KKP Jamin tidak Ada Kapal Cantrang Beroperasi di Laut Aru
Alat penangkapan cantrang sudah dilarang beroperasi di seluruh wilayah perairan RI.
REPUBLIKA.CO.ID, JAKARTA -- Dirjen Perikanan Tangkap Kementerian Kelautan dan Perikanan (KKP) Muhammad Zaini memberikan jaminan bahwa tidak ada lagi kapal yang memakai alat tangkap cantrang yang beroperasi di kawasan perairan nasional Laut Aru."Saya jamin tidak ada kapal cantrang yang melaut di sana. Ini sudah tidak lagi digunakan, kalaupun ada, mereka rugi apabila melaut di WPPNRI 718 dan pasti akan ditangkap aparat yang berwenang," kata Zaini dalam rilis di Jakarta, Selasa (19/7/2022).
Ia menegaskan alat penangkapan cantrang sudah dilarang beroperasi di seluruh Wilayah Pengelolaan Perikanan Negara Republik Indonesia (WPPNRI) karena merusak dan tidak ramah lingkungan.Dirjen Perikanan Tangkap KKP mengungkapkan jumlah kapal perikanan aktif yang melaut di WPPNRI 718 sebanyak 1.399 unit.

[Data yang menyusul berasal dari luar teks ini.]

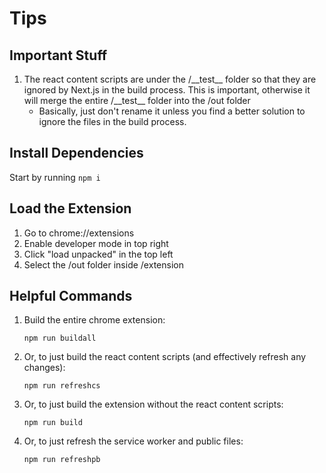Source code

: # Tips
## Important Stuff
1. The react content scripts are under the /\_\_test__ folder so that they are ignored by Next.js in the build process. This is important, otherwise it will merge the entire /\_\_test__ folder into the /out folder
    * Basically, just don't rename it unless you find a better solution to ignore the files in the build process.
## Install Dependencies
Start by running `npm i`

## Load the Extension
1. Go to chrome://extensions
2. Enable developer mode in top right
3. Click "load unpacked" in the top left
4. Select the /out folder inside /extension

## Helpful Commands
1. Build the entire chrome extension:

    `npm run buildall`
2. Or, to just build the react content scripts (and effectively refresh any changes): 
    
    `npm run refreshcs`
3. Or, to just build the extension without the react content scripts: 

    `npm run build`
4. Or, to just refresh the service worker and public files: 

    `npm run refreshpb`


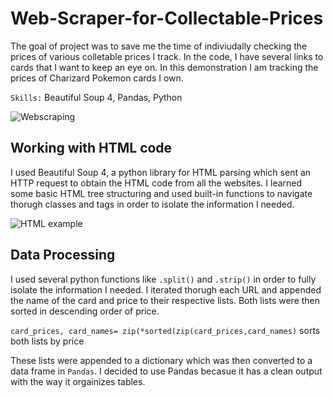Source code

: # Web-Scraper-for-Collectable-Prices
The goal of project was to save me the time of indiviudally checking the prices of various colletable prices I track. In the code, I have several links to cards that I want to keep an eye on. In this demonstration I am tracking the prices of Charizard Pokemon cards I own.

`Skills:` Beautiful Soup 4, Pandas, Python

![Webscraping](https://user-images.githubusercontent.com/106715980/182493441-1cf482c9-b0ae-4b4c-9117-3abb3a1124bc.png)

## Working with HTML code
I used Beautiful Soup 4, a python library for HTML parsing which sent an HTTP request to obtain the HTML code from all the websites. I learned some basic HTML tree structuring and used built-in functions to navigate thorugh classes and tags in order to isolate the information I needed.

![HTML example](https://user-images.githubusercontent.com/106715980/182493862-4238c070-fca2-46f4-b17f-0dab00147444.png)

## Data Processing

I used several python functions like `.split()` and `.strip()` in order to fully isolate the information I needed. I iterated thorugh each URL and appended the name of the card and price to their respective lists. Both lists were then sorted in descending order of price. 

`card_prices, card_names= zip(*sorted(zip(card_prices,card_names)` sorts both lists by price

These lists were appended to a dictionary which was then converted to a data frame in `Pandas`. I decided to use Pandas becasue it has a clean output with the way it orgainizes tables.
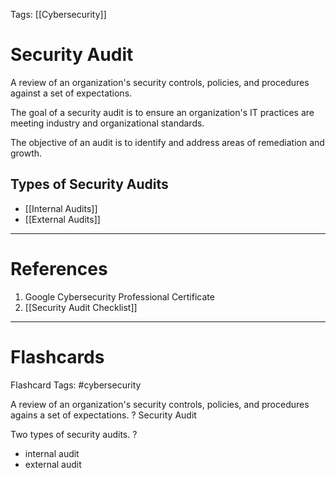 Tags: [[Cybersecurity]]
# Security Audit

A review of an organization's security controls, policies, and procedures against a set of expectations.

The goal of a security audit is to ensure an organization's IT practices are meeting industry and organizational standards.

The objective of an audit is to identify and address areas of remediation and growth.

## Types of Security Audits

- [[Internal Audits]]
- [[External Audits]]

---
# References

1. Google Cybersecurity Professional Certificate
2. [[Security Audit Checklist]]

---
# Flashcards

Flashcard Tags: #cybersecurity 

A review of an organization's security controls, policies, and procedures agains a set of expectations.
?
Security Audit
<!--SR:!2024-05-10,10,270-->

Two types of security audits.
?
- internal audit
- external audit
<!--SR:!2024-05-15,13,290-->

Mayoritas jenis alat tangkap yang digunakan antara lain jaring insang hanyut, pancing cumi, pukat cincin (purse seine) dan rawai dasar.Menanggapi kebijakan penangkapan ikan terukur yang dinilai merugikan masyarakat Maluku, Zaini menekankan nelayan lokal akan diprioritaskan untuk memanfaatkan kuota penangkapan.
Potensi sumber daya ikan di WPPNRI 718 mencapai 2,6 juta ton, sementara jumlah tangkapan ikan yang diperbolehkan sebesar 2,1 juta ton."Kalau potensi ini dimanfaatkan setengahnya saja, pelabuhan perikanan di sana dapat sekitar 300-400 ribu ton per tahun, dimana ikan yang dapat didaratkan 1.000 ton per hari dengan estimasi perputaran uangnya mencapai 60 miliar rupiah," ungkapnya.
Di samping itu, Zaini memperkirakan penangkapan ikan terukur akan menyerap tenaga kerja lokal. Sebanyak 70.000 orang akan terserap untuk menjadi awak kapal perikanan bahkan pekerja di kawasan pelabuhan perikanan.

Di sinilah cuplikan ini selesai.